PROBLEM DESCRIPTION: Without including any picture, copy the entries that follow word for word.
:: INFORMATION SUPPLIED
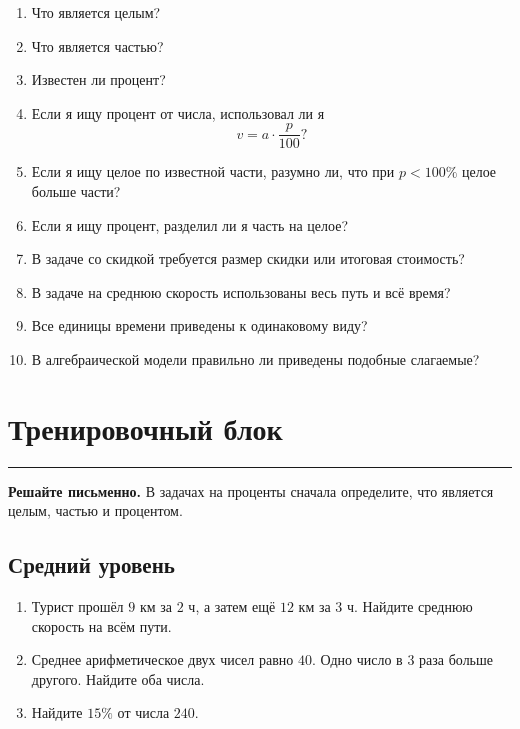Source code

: \documentclass[a4paper,12pt]{article}
\newcommand{\sectionrule}{%
  \par
  \vspace{-0.35em}
  {\color{accent}\rule{\linewidth}{0.7pt}}
  \vspace{0.55em}
}
\begin{document}
\begin{enumerate}

  \item
  Что является целым?

  \item
  Что является частью?

  \item
  Известен ли процент?

  \item
  Если я ищу процент от числа,
  использовал ли я
  \[
  v=a\cdot\frac{p}{100}?
  \]

  \item
  Если я ищу целое по известной части,
  разумно ли, что при $p<100\%$ целое больше части?

  \item
  Если я ищу процент,
  разделил ли я часть на целое?

  \item
  В задаче со скидкой требуется размер скидки
  или итоговая стоимость?

  \item
  В задаче на среднюю скорость использованы
  весь путь и всё время?

  \item
  Все единицы времени приведены к одинаковому виду?

  \item
  В алгебраической модели правильно ли приведены подобные слагаемые?

\end{enumerate}


\clearpage

\section*{Тренировочный блок}
\sectionrule

\textbf{Решайте письменно.}
В задачах на проценты сначала определите,
что является целым, частью и процентом.

\subsection*{Средний уровень}

\begin{enumerate}[label=\arabic*)]

  \item
  Турист прошёл $9$ км за $2$ ч,
  а затем ещё $12$ км за $3$ ч.
  Найдите среднюю скорость на всём пути.

  \item
  Среднее арифметическое двух чисел равно $40$.
  Одно число в $3$ раза больше другого.
  Найдите оба числа.

  \item
  Найдите $15\%$ от числа $240$.

\end{enumerate}
\end{document}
::::
OUTPUT OF THE TASK:
Source code

: \documentclass[a4paper,12pt]{article}
\newcommand{\sectionrule}{%
  \par
  \vspace{-0.35em}
  {\color{accent}\rule{\linewidth}{0.7pt}}
  \vspace{0.55em}
}
\begin{document}
\begin{enumerate}

  \item
  Что является целым?

  \item
  Что является частью?

  \item
  Известен ли процент?

  \item
  Если я ищу процент от числа,
  использовал ли я
  \[
  v=a\cdot\frac{p}{100}?
  \]

  \item
  Если я ищу целое по известной части,
  разумно ли, что при $p<100\%$ целое больше части?

  \item
  Если я ищу процент,
  разделил ли я часть на целое?

  \item
  В задаче со скидкой требуется размер скидки
  или итоговая стоимость?

  \item
  В задаче на среднюю скорость использованы
  весь путь и всё время?

  \item
  Все единицы времени приведены к одинаковому виду?

  \item
  В алгебраической модели правильно ли приведены подобные слагаемые?

\end{enumerate}


\clearpage

\section*{Тренировочный блок}
\sectionrule

\textbf{Решайте письменно.}
В задачах на проценты сначала определите,
что является целым, частью и процентом.

\subsection*{Средний уровень}

\begin{enumerate}[label=\arabic*)]

  \item
  Турист прошёл $9$ км за $2$ ч,
  а затем ещё $12$ км за $3$ ч.
  Найдите среднюю скорость на всём пути.

  \item
  Среднее арифметическое двух чисел равно $40$.
  Одно число в $3$ раза больше другого.
  Найдите оба числа.

  \item
  Найдите $15\%$ от числа $240$.

\end{enumerate}
\end{document}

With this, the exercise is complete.